- What you need to do
Give back, unchanged, each line from the one containing "It should be" through the last line of the entries below.
┏━━
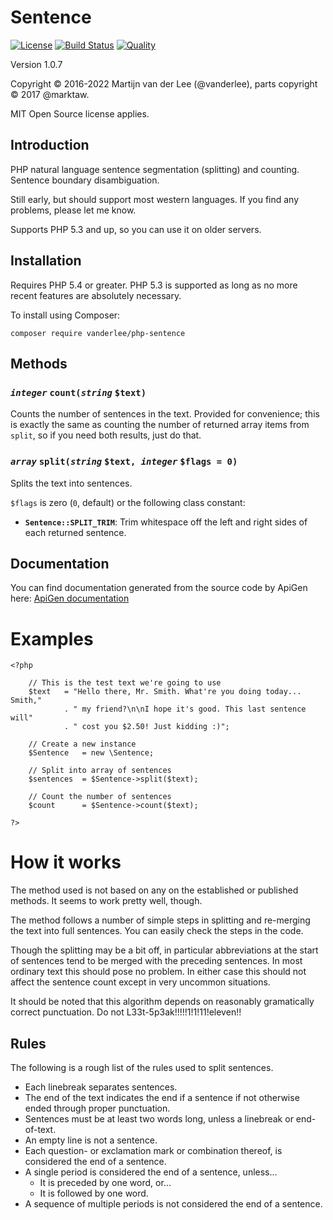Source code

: Sentence
========
[![License](https://img.shields.io/github/license/vanderlee/php-sentence.svg)]()
[![Build Status](https://travis-ci.org/vanderlee/php-sentence.svg?branch=master)](https://travis-ci.org/vanderlee/PHPSwaggerGen)
[![Quality](https://scrutinizer-ci.com/g/vanderlee/php-sentence/badges/quality-score.png?b=master)](https://scrutinizer-ci.com/g/vanderlee/PHPSwaggerGen)

Version 1.0.7

Copyright &copy; 2016-2022 Martijn van der Lee (@vanderlee), parts copyright &copy; 2017 @marktaw.

MIT Open Source license applies.

## Introduction
PHP natural language sentence segmentation (splitting) and counting.
Sentence boundary disambiguation.

Still early, but should support most western languages.
If you find any problems, please let me know.

Supports PHP 5.3 and up, so you can use it on older servers.

## Installation
Requires PHP 5.4 or greater. PHP 5.3 is supported as long as no more recent
features are absolutely necessary.

To install using Composer:

	composer require vanderlee/php-sentence
	
## Methods
### ***`integer`*** `count(`***`string`*** `$text)`
Counts the number of sentences in the text.
Provided for convenience; this is exactly the same as counting the number of
returned array items from `split`, so if you need both results, just do that.

### ***`array`*** `split(`***`string`*** `$text, `***`integer`*** `$flags = 0)`
Splits the text into sentences.

`$flags` is zero (`0`, default) or the following class constant:

-	**`Sentence::SPLIT_TRIM`**: Trim whitespace off the left and right sides of
	each returned sentence.

## Documentation
You can find documentation generated from the source code by ApiGen here: [ApiGen documentation](doc/)

# Examples
	<?php

		// This is the test text we're going to use
		$text	= "Hello there, Mr. Smith. What're you doing today... Smith,"
				. " my friend?\n\nI hope it's good. This last sentence will"
				. " cost you $2.50! Just kidding :)";

		// Create a new instance
		$Sentence	= new \Sentence;

		// Split into array of sentences
		$sentences	= $Sentence->split($text);

		// Count the number of sentences
		$count		= $Sentence->count($text);

	?>

# How it works
The method used is not based on any on the established or published methods.
It seems to work pretty well, though.

The method follows a number of simple steps in splitting and re-merging the
text into full sentences. You can easily check the steps in the code.

Though the splitting may be a bit off, in particular abbreviations at the start
of sentences tend to be merged with the preceding sentences. In most ordinary
text this should pose no problem. In either case this should not affect the
sentence count except in very uncommon situations.

It should be noted that this algorithm depends on reasonably gramatically
correct punctuation. Do not L33t-5p3ak!!!!!1!1!11!eleven!!

## Rules
The following is a rough list of the rules used to split sentences.

-	Each linebreak separates sentences.
-	The end of the text indicates the end if a sentence if not otherwise ended
	through proper punctuation.
-	Sentences must be at least two words long, unless a linebreak or end-of-text.
-	An empty line is not a sentence.
-	Each question- or exclamation mark or combination thereof, is considered
	the end of a sentence.
-	A single period is considered the end of a sentence, unless...
	-	It is preceded by one word, or...
	-	It is followed by one word.
-	A sequence of multiple periods is not considered the end of a sentence.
┗━━
- Answer
It should be noted that this algorithm depends on reasonably gramatically
correct punctuation. Do not L33t-5p3ak!!!!!1!1!11!eleven!!

## Rules
The following is a rough list of the rules used to split sentences.

-	Each linebreak separates sentences.
-	The end of the text indicates the end if a sentence if not otherwise ended
	through proper punctuation.
-	Sentences must be at least two words long, unless a linebreak or end-of-text.
-	An empty line is not a sentence.
-	Each question- or exclamation mark or combination thereof, is considered
	the end of a sentence.
-	A single period is considered the end of a sentence, unless...
	-	It is preceded by one word, or...
	-	It is followed by one word.
-	A sequence of multiple periods is not considered the end of a sentence.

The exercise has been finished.